Write an Xarray object to a group of an Icechunk store.

Parameters:

Name Type Description Default
obj DataArray | Dataset

Xarray object to write

required
session Session

Writable Icechunk Session

required
mode "w", "w-", "a", "a-", r+", None

Persistence mode: "w" means create (overwrite if exists); "w-" means create (fail if exists); "a" means override all existing variables including dimension coordinates (create if does not exist); "a-" means only append those variables that have append_dim. "r+" means modify existing array values only (raise an error if any metadata or shapes would change). The default mode is "a" if append_dim is set. Otherwise, it is "r+" if region is set and w- otherwise.

"w"
group str

Group path. (a.k.a. path in zarr terminology.)

None
encoding dict

Nested dictionary with variable names as keys and dictionaries of variable specific encodings as values, e.g., {"my_variable": {"dtype": "int16", "scale_factor": 0.1,}, ...}

None
append_dim hashable

If set, the dimension along which the data will be appended. All other dimensions on overridden variables must remain the same size.

None
region dict or auto

Optional mapping from dimension names to either a) "auto", or b) integer slices, indicating the region of existing zarr array(s) in which to write this dataset's data.

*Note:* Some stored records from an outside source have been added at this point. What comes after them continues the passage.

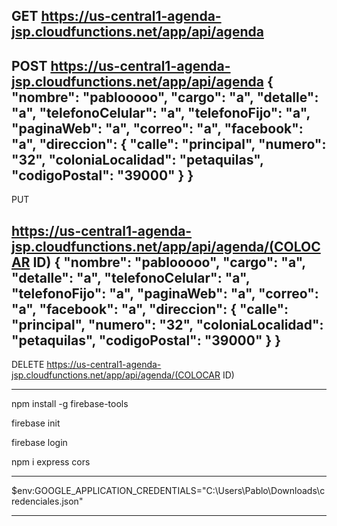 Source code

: GET
https://us-central1-agenda-jsp.cloudfunctions.net/app/api/agenda
---
POST
https://us-central1-agenda-jsp.cloudfunctions.net/app/api/agenda
{
  "nombre": "pablooooo",
  "cargo": "a",
  "detalle": "a",
  "telefonoCelular": "a",
  "telefonoFijo": "a",
  "paginaWeb": "a",
  "correo": "a",
  "facebook": "a",
  "direccion": {
    "calle": "principal",
    "numero": "32",
    "coloniaLocalidad": "petaquilas",
    "codigoPostal": "39000"
  }
}
--
PUT

https://us-central1-agenda-jsp.cloudfunctions.net/app/api/agenda/(COLOCAR ID)
{
  "nombre": "pablooooo",
  "cargo": "a",
  "detalle": "a",
  "telefonoCelular": "a",
  "telefonoFijo": "a",
  "paginaWeb": "a",
  "correo": "a",
  "facebook": "a",
  "direccion": {
    "calle": "principal",
    "numero": "32",
    "coloniaLocalidad": "petaquilas",
    "codigoPostal": "39000"
  }
}
---
DELETE
https://us-central1-agenda-jsp.cloudfunctions.net/app/api/agenda/(COLOCAR ID)


--------------

npm install -g firebase-tools

firebase init

firebase login

npm i express cors

______________

$env:GOOGLE_APPLICATION_CREDENTIALS="C:\Users\Pablo\Downloads\credenciales.json"

----
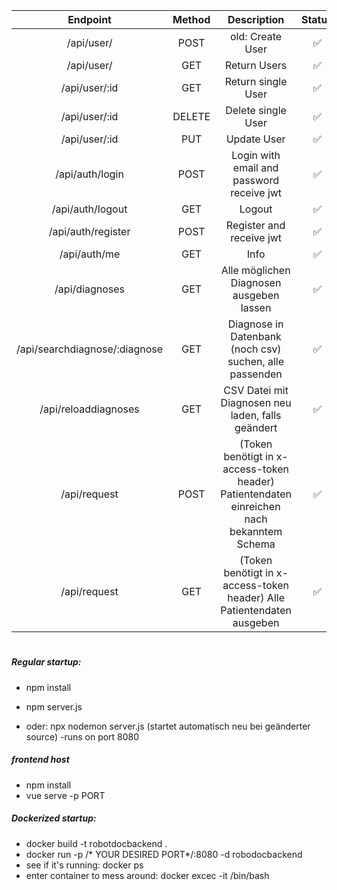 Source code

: | Endpoint | Method | Description | Status |
|:--------:|:------:|:-----------:|:------:|
| /api/user/         | POST   | old: Create User                          |✅|
| /api/user/         | GET    | Return Users                              |✅|
| /api/user/:id      | GET    | Return single User                        |✅|
| /api/user/:id      | DELETE | Delete single User                        |✅|
| /api/user/:id      | PUT    | Update User                               |✅|
| /api/auth/login    | POST   | Login with email and password receive jwt |✅|
| /api/auth/logout   | GET    | Logout                                    |✅|
| /api/auth/register | POST   | Register and receive jwt                  |✅|
| /api/auth/me       | GET    | Info                                      |✅|
| /api/diagnoses| GET | Alle möglichen Diagnosen ausgeben lassen | ✅ |
| /api/searchdiagnose/:diagnose | GET | Diagnose in Datenbank (noch csv) suchen, alle passenden | ✅ |
| /api/reloaddiagnoses | GET | CSV Datei mit Diagnosen neu laden, falls geändert | ✅ |
|/api/request | POST | (Token benötigt in x-access-token header) Patientendaten einreichen nach bekanntem Schema | ✅ |
|/api/request | GET | (Token benötigt in x-access-token header) Alle Patientendaten ausgeben | ✅ |
#
##### Regular startup:
- npm install
  
- npm server.js
- oder: npx nodemon server.js (startet automatisch neu bei geänderter source)
	-runs on port 8080

##### frontend host
- npm install
- vue serve -p PORT

##### Dockerized startup:
- docker build -t robotdocbackend .
- docker run -p /* YOUR DESIRED PORT*/:8080 -d robodocbackend
- see if it's running: docker ps 
- enter container to mess around: docker excec -it <container id from docker ps> /bin/bash
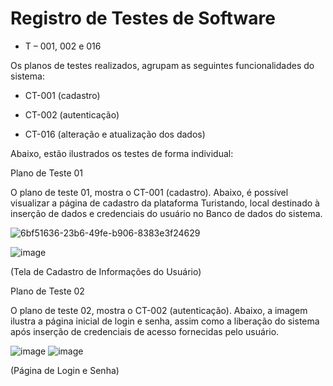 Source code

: # Registro de Testes de Software

- T – 001, 002 e 016 

Os planos de testes realizados, agrupam as seguintes funcionalidades do sistema: 

- CT-001 (cadastro) 

- CT-002 (autenticação)  

- CT-016 (alteração e atualização dos dados) 

Abaixo, estão ilustrados os testes de forma individual:

Plano de Teste 01 

O plano de teste 01, mostra o CT-001 (cadastro). Abaixo, é possível visualizar a página de cadastro da plataforma Turistando, local destinado à inserção de dados e credenciais do usuário no Banco de dados do sistema. 

![6bf51636-23b6-49fe-b906-8383e3f24629](https://user-images.githubusercontent.com/102244252/236699535-8c3aa343-f8b7-4836-ad47-5d88eb12ee95.jpeg)

![image](https://user-images.githubusercontent.com/102244252/236699598-b1d43006-e46e-4075-a8d7-f513d8d5885d.png)

(Tela de Cadastro de Informações do Usuário) 

Plano de Teste 02 

O plano de teste 02, mostra o CT-002 (autenticação). Abaixo, a imagem ilustra a página inicial de login e senha, assim como a liberação do sistema após inserção de credenciais de acesso fornecidas pelo usuário.  

![image](https://user-images.githubusercontent.com/102244252/236699637-84ea0219-3028-41b0-a5dc-b31c6bbd3bc6.png)
![image](https://user-images.githubusercontent.com/102244252/236699648-18deab23-1b98-4281-a2d3-16068fc847cc.png)

 (Página de Login e Senha) 




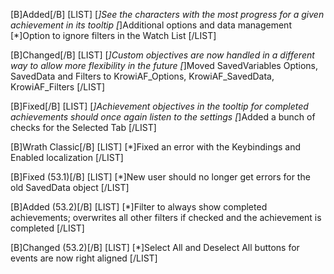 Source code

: [B]Added[/B]
[LIST]
[*]See the characters with the most progress for a given achievement in its tooltip
[*]Additional options and data management
[*]Option to ignore filters in the Watch List
[/LIST]

[B]Changed[/B]
[LIST]
[*]Custom objectives are now handled in a different way to allow more flexibility in the future
[*]Moved SavedVariables Options, SavedData and Filters to KrowiAF_Options, KrowiAF_SavedData, KrowiAF_Filters
[/LIST]

[B]Fixed[/B]
[LIST]
[*]Achievement objectives in the tooltip for completed achievements should once again listen to the settings
[*]Added a bunch of checks for the Selected Tab
[/LIST]

[B]Wrath Classic[/B]
[LIST]
[*]Fixed an error with the Keybindings and Enabled localization
[/LIST]

[B]Fixed (53.1)[/B]
[LIST]
[*]New user should no longer get errors for the old SavedData object
[/LIST]

[B]Added (53.2)[/B]
[LIST]
[*]Filter to always show completed achievements; overwrites all other filters if checked and the achievement is completed
[/LIST]

[B]Changed (53.2)[/B]
[LIST]
[*]Select All and Deselect All buttons for events are now right aligned
[/LIST]
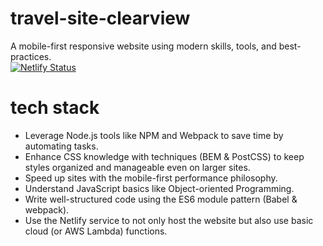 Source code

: # travel-site-clearview 

A mobile-first responsive website using modern skills, tools, and best-practices.
<br>
[![Netlify Status](https://api.netlify.com/api/v1/badges/2e007a05-4425-44ee-9634-2f96a4c15ac6/deploy-status)](https://app.netlify.com/sites/travel-site-clearview-21052020/deploys)

# tech stack 

- Leverage Node.js tools like NPM and Webpack to save time by automating tasks.
- Enhance CSS knowledge with techniques (BEM & PostCSS) to keep styles organized and manageable even on larger sites.
- Speed up sites with the mobile-first performance philosophy.
- Understand JavaScript basics like Object-oriented Programming. 
- Write well-structured code using the ES6 module pattern (Babel & webpack).
- Use the Netlify service to not only host the website but also use basic cloud (or AWS Lambda) functions.
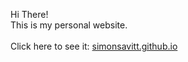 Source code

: Hi There!\
This is my personal website.\
\
Click here to see it:
[simonsavitt.github.io](simonsavitt.github.io)
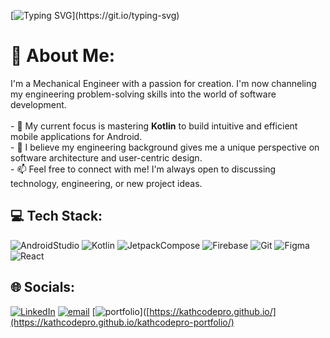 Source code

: 
[![Typing SVG](https://readme-typing-svg.demolab.com?font=Righteous&size=35&pause=1000&color=F74C1F&width=435&lines=Hi+there!;I'm+Kathryn!)](https://git.io/typing-svg)

# 💫 About Me:
I'm a Mechanical Engineer with a passion for creation. I'm now channeling my engineering problem-solving skills into the world of software development.<br><br>- 🚀 My current focus is mastering **Kotlin** to build intuitive and efficient mobile applications for Android.<br>- 🔧 I believe my engineering background gives me a unique perspective on software architecture and user-centric design.<br>- 📫 Feel free to connect with me! I'm always open to discussing technology, engineering, or new project ideas.

## 💻 Tech Stack:
![AndroidStudio](https://img.shields.io/badge/Android_Studio-3DDC84?style=for-the-badge&logo=android-studio&logoColor=white) ![Kotlin](https://img.shields.io/badge/kotlin-%237F52FF.svg?style=for-the-badge&logo=kotlin&logoColor=white) ![JetpackCompose](https://img.shields.io/badge/Jetpack%20Compose-4285F4?style=for-the-badge&logo=Jetpack%20Compose&logoColor=white) ![Firebase](https://img.shields.io/badge/firebase-ffca28?style=for-the-badge&logo=firebase&logoColor=black) ![Git](https://img.shields.io/badge/git-%23F05033.svg?style=for-the-badge&logo=git&logoColor=white) ![Figma](https://img.shields.io/badge/figma-%23F24E1E.svg?style=for-the-badge&logo=figma&logoColor=white) ![React](https://img.shields.io/badge/react-%2320232a.svg?style=for-the-badge&logo=react&logoColor=%2361DAFB) 

## 🌐 Socials:
[![LinkedIn](https://img.shields.io/badge/LinkedIn-0077B5?style=for-the-badge&logo=linkedin&logoColor=white)](https://www.linkedin.com/in/kathryn-palomo-216b0b158/) [![email](https://img.shields.io/badge/Gmail-D14836?style=for-the-badge&logo=gmail&logoColor=white)](mailto:kathcodepro@gmail.com) [![portfolio](https://img.shields.io/badge/Portfolio-255E63?style=for-the-badge&logo=About.me&logoColor=white)]([https://kathcodepro.github.io/](https://kathcodepro.github.io/kathcodepro-portfolio/) 
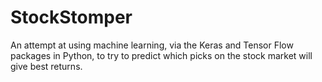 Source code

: # StockStomper

An attempt at using machine learning, via the Keras and Tensor Flow packages in Python, to try to predict which picks on the stock market will give best returns. 
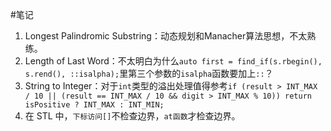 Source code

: #笔记

1. Longest Palindromic Substring：动态规划和Manacher算法思想，不太熟练。
2. Length of Last Word：不太明白为什么`auto first = find_if(s.rbegin(), s.rend(), ::isalpha);`里第三个参数的`isalpha`函数要加上`::`？
3. String to Integer：对于`int`类型的溢出处理值得参考` if (result > INT_MAX / 10 || (result == INT_MAX / 10 && digit > INT_MAX % 10)) return isPositive ? INT_MAX : INT_MIN;
`
4. 在 STL 中，`下标访问[]`不检查边界，`at函数`才检查边界。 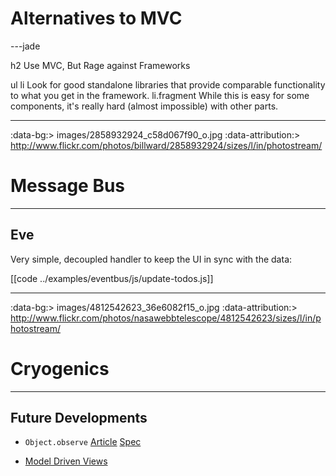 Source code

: # Alternatives to MVC

---jade

h2 Use MVC, But Rage against Frameworks

ul
  li Look for good standalone libraries that provide comparable functionality to what you get in the framework.
  li.fragment While this is easy for some components, it's really hard (almost impossible) with other parts.

---

:data-bg:> images/2858932924_c58d067f90_o.jpg
:data-attribution:> http://www.flickr.com/photos/billward/2858932924/sizes/l/in/photostream/

# Message Bus

---

## Eve

Very simple, decoupled handler to keep the UI in sync with the data:

[[code ../examples/eventbus/js/update-todos.js]]

---

:data-bg:> images/4812542623_36e6082f15_o.jpg
:data-attribution:> http://www.flickr.com/photos/nasawebbtelescope/4812542623/sizes/l/in/photostream/

# Cryogenics

---

## Future Developments

- `Object.observe`
  [Article](http://weblog.bocoup.com/javascript-object-observe/) [Spec](http://wiki.ecmascript.org/doku.php?id=harmony:observe)

- [Model Driven Views](http://mdv.googlecode.com/git/docs/design_intro.html) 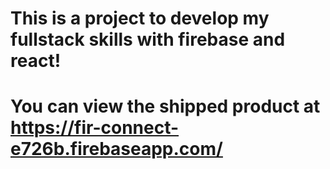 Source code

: # This is a project to develop my fullstack skills with firebase and react!
# You can view the shipped product at https://fir-connect-e726b.firebaseapp.com/
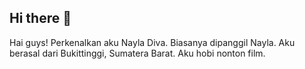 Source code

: ## Hi there 👋
Hai guys!
Perkenalkan aku Nayla Diva. Biasanya dipanggil Nayla.
Aku berasal dari Bukittinggi, Sumatera Barat.
Aku hobi nonton film.
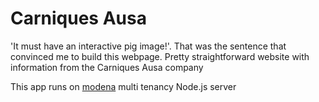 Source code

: # Carniques Ausa

'It must have an interactive pig image!'. That was the sentence that convinced me to build this webpage. Pretty straightforward website with information from the Carniques Ausa company

This app runs on [modena](https://github.com/L3bowski/modena) multi tenancy Node.js server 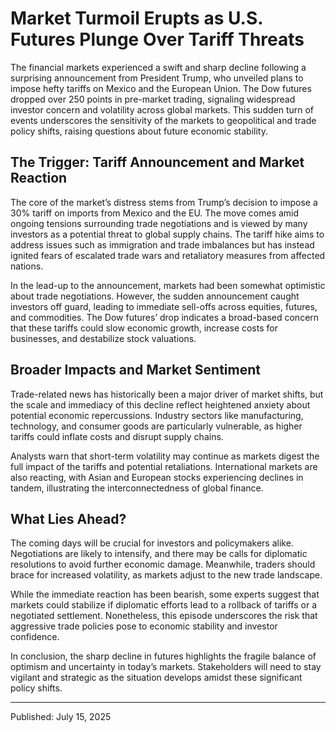 # Market Turmoil Erupts as U.S. Futures Plunge Over Tariff Threats

The financial markets experienced a swift and sharp decline following a surprising announcement from President Trump, who unveiled plans to impose hefty tariffs on Mexico and the European Union. The Dow futures dropped over 250 points in pre-market trading, signaling widespread investor concern and volatility across global markets. This sudden turn of events underscores the sensitivity of the markets to geopolitical and trade policy shifts, raising questions about future economic stability.

## The Trigger: Tariff Announcement and Market Reaction

The core of the market’s distress stems from Trump’s decision to impose a 30% tariff on imports from Mexico and the EU. The move comes amid ongoing tensions surrounding trade negotiations and is viewed by many investors as a potential threat to global supply chains. The tariff hike aims to address issues such as immigration and trade imbalances but has instead ignited fears of escalated trade wars and retaliatory measures from affected nations.

In the lead-up to the announcement, markets had been somewhat optimistic about trade negotiations. However, the sudden announcement caught investors off guard, leading to immediate sell-offs across equities, futures, and commodities. The Dow futures’ drop indicates a broad-based concern that these tariffs could slow economic growth, increase costs for businesses, and destabilize stock valuations.

## Broader Impacts and Market Sentiment

Trade-related news has historically been a major driver of market shifts, but the scale and immediacy of this decline reflect heightened anxiety about potential economic repercussions. Industry sectors like manufacturing, technology, and consumer goods are particularly vulnerable, as higher tariffs could inflate costs and disrupt supply chains.

Analysts warn that short-term volatility may continue as markets digest the full impact of the tariffs and potential retaliations. International markets are also reacting, with Asian and European stocks experiencing declines in tandem, illustrating the interconnectedness of global finance.

## What Lies Ahead?

The coming days will be crucial for investors and policymakers alike. Negotiations are likely to intensify, and there may be calls for diplomatic resolutions to avoid further economic damage. Meanwhile, traders should brace for increased volatility, as markets adjust to the new trade landscape.

While the immediate reaction has been bearish, some experts suggest that markets could stabilize if diplomatic efforts lead to a rollback of tariffs or a negotiated settlement. Nonetheless, this episode underscores the risk that aggressive trade policies pose to economic stability and investor confidence.

In conclusion, the sharp decline in futures highlights the fragile balance of optimism and uncertainty in today’s markets. Stakeholders will need to stay vigilant and strategic as the situation develops amidst these significant policy shifts.  

---

Published: July 15, 2025
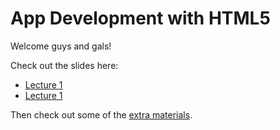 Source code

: # App Development with HTML5

Welcome guys and gals!

Check out the slides here:

* [Lecture 1](http://aranja.github.com/web-app-course/lecture-1/)
* [Lecture 1](http://aranja.github.com/web-app-course/lecture-2/)

Then check out some of the [extra materials](https://github.com/aranja/web-app-course/tree/gh-pages/materials).
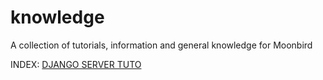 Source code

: # knowledge
A collection of tutorials, information and general knowledge for Moonbird

INDEX:
<a href="/django-ubuntu.md">DJANGO SERVER TUTO</a>
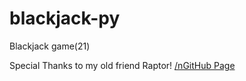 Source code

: # blackjack-py
Blackjack game(21)

Special Thanks to my old friend Raptor!
[/nGitHub Page](https://github.com/raptor1337)
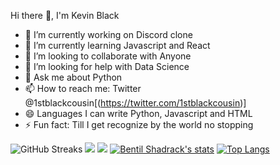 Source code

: Hi there 👋, I'm Kevin Black

- 🔭 I’m currently working on Discord clone
- 🌱 I’m currently learning Javascript and React 
- 👯 I’m looking to collaborate with Anyone 
- 🤔 I’m looking for help with Data Science 
- 💬 Ask me about Python
- 📫 How to reach me: Twitter @1stblackcousin[(https://twitter.com/1stblackcousin)]
- 😄 Languages I can write Python, Javascript and HTML  
- ⚡ Fun fact: Till I get recognize by the world no stopping 


![GitHub Streaks](http://github-readme-streak-stats.herokuapp.com?user=codewithkevin&theme=dracula&hide_border=true)
![](https://github-profile-summary-cards.vercel.app/api/cards/repos-per-language?username=codewithkevin&theme=github_dark)
![](https://github-profile-summary-cards.vercel.app/api/cards/most-commit-language?username=codewithkevin&theme=github_dark)
[![Bentil Shadrack's stats](https://github-readme-stats.vercel.app/api?username=codewithkevin&show_icons=true&theme=github_dark)](https://github.com/qbentil)
[![Top Langs](https://github-readme-stats.vercel.app/api/top-langs/?username=codewithkevin&layout=compact&langs_count=10&theme=github_dark&hide_border=true&count-private=true)](https://github.com/codewithkevin)
 
 
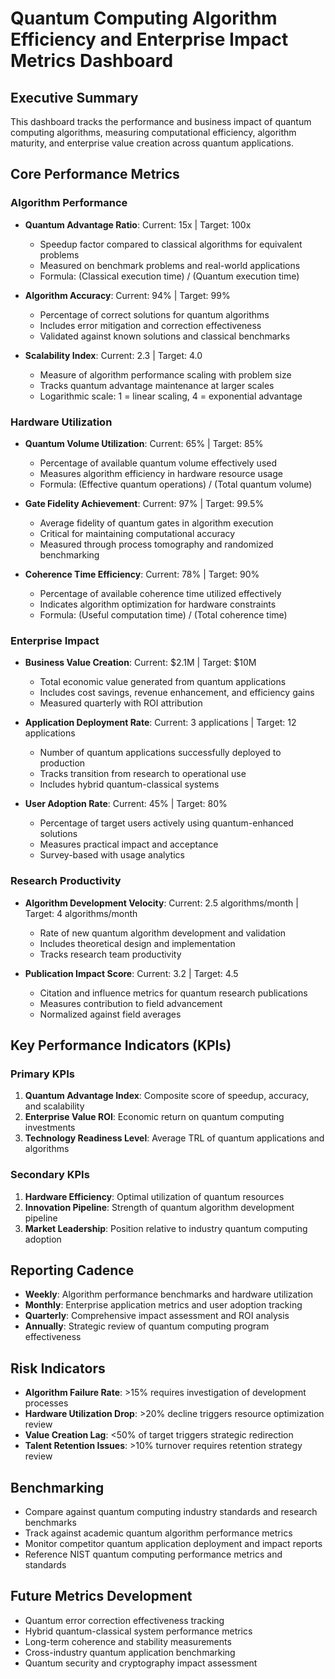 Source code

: # Quantum Computing Algorithm Efficiency and Enterprise Impact Metrics Dashboard

## Executive Summary
This dashboard tracks the performance and business impact of quantum computing algorithms, measuring computational efficiency, algorithm maturity, and enterprise value creation across quantum applications.

## Core Performance Metrics

### Algorithm Performance

- **Quantum Advantage Ratio**: Current: 15x | Target: 100x
  - Speedup factor compared to classical algorithms for equivalent problems
  - Measured on benchmark problems and real-world applications
  - Formula: (Classical execution time) / (Quantum execution time)

- **Algorithm Accuracy**: Current: 94% | Target: 99%
  - Percentage of correct solutions for quantum algorithms
  - Includes error mitigation and correction effectiveness
  - Validated against known solutions and classical benchmarks

- **Scalability Index**: Current: 2.3 | Target: 4.0
  - Measure of algorithm performance scaling with problem size
  - Tracks quantum advantage maintenance at larger scales
  - Logarithmic scale: 1 = linear scaling, 4 = exponential advantage

### Hardware Utilization

- **Quantum Volume Utilization**: Current: 65% | Target: 85%
  - Percentage of available quantum volume effectively used
  - Measures algorithm efficiency in hardware resource usage
  - Formula: (Effective quantum operations) / (Total quantum volume)

- **Gate Fidelity Achievement**: Current: 97% | Target: 99.5%
  - Average fidelity of quantum gates in algorithm execution
  - Critical for maintaining computational accuracy
  - Measured through process tomography and randomized benchmarking

- **Coherence Time Efficiency**: Current: 78% | Target: 90%
  - Percentage of available coherence time utilized effectively
  - Indicates algorithm optimization for hardware constraints
  - Formula: (Useful computation time) / (Total coherence time)

### Enterprise Impact

- **Business Value Creation**: Current: $2.1M | Target: $10M
  - Total economic value generated from quantum applications
  - Includes cost savings, revenue enhancement, and efficiency gains
  - Measured quarterly with ROI attribution

- **Application Deployment Rate**: Current: 3 applications | Target: 12 applications
  - Number of quantum applications successfully deployed to production
  - Tracks transition from research to operational use
  - Includes hybrid quantum-classical systems

- **User Adoption Rate**: Current: 45% | Target: 80%
  - Percentage of target users actively using quantum-enhanced solutions
  - Measures practical impact and acceptance
  - Survey-based with usage analytics

### Research Productivity

- **Algorithm Development Velocity**: Current: 2.5 algorithms/month | Target: 4 algorithms/month
  - Rate of new quantum algorithm development and validation
  - Includes theoretical design and implementation
  - Tracks research team productivity

- **Publication Impact Score**: Current: 3.2 | Target: 4.5
  - Citation and influence metrics for quantum research publications
  - Measures contribution to field advancement
  - Normalized against field averages

## Key Performance Indicators (KPIs)

### Primary KPIs
1. **Quantum Advantage Index**: Composite score of speedup, accuracy, and scalability
2. **Enterprise Value ROI**: Economic return on quantum computing investments
3. **Technology Readiness Level**: Average TRL of quantum applications and algorithms

### Secondary KPIs
1. **Hardware Efficiency**: Optimal utilization of quantum resources
2. **Innovation Pipeline**: Strength of quantum algorithm development pipeline
3. **Market Leadership**: Position relative to industry quantum computing adoption

## Reporting Cadence
- **Weekly**: Algorithm performance benchmarks and hardware utilization
- **Monthly**: Enterprise application metrics and user adoption tracking
- **Quarterly**: Comprehensive impact assessment and ROI analysis
- **Annually**: Strategic review of quantum computing program effectiveness

## Risk Indicators
- **Algorithm Failure Rate**: >15% requires investigation of development processes
- **Hardware Utilization Drop**: >20% decline triggers resource optimization review
- **Value Creation Lag**: <50% of target triggers strategic redirection
- **Talent Retention Issues**: >10% turnover requires retention strategy review

## Benchmarking
- Compare against quantum computing industry standards and research benchmarks
- Track against academic quantum algorithm performance metrics
- Monitor competitor quantum application deployment and impact reports
- Reference NIST quantum computing performance metrics and standards

## Future Metrics Development
- Quantum error correction effectiveness tracking
- Hybrid quantum-classical system performance metrics
- Long-term coherence and stability measurements
- Cross-industry quantum application benchmarking
- Quantum security and cryptography impact assessment
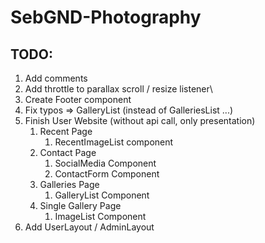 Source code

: # SebGND-Photography

## TODO:
1. Add comments
1. Add throttle to parallax scroll / resize listener\
1. Create Footer component
1. Fix typos => GalleryList (instead of GalleriesList ...)
1. Finish User Website (without api call, only presentation)
    1. Recent Page
        1. RecentImageList component
    1. Contact Page
        1. SocialMedia Component
        1. ContactForm Component
    1. Galleries Page
        1. GalleryList Component
    1. Single Gallery Page
        1. ImageList Component
1. Add UserLayout / AdminLayout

If "auto" is provided the existing store will be opened and the region inferred by matching indexes. "auto" can be used as a single string, which will automatically infer the region for all dimensions, or as dictionary values for specific dimensions mixed together with explicit slices for other dimensions.

Alternatively integer slices can be provided; for example, {'x': slice(0, 1000), 'y': slice(10000, 11000)} would indicate that values should be written to the region 0:1000 along x and 10000:11000 along y.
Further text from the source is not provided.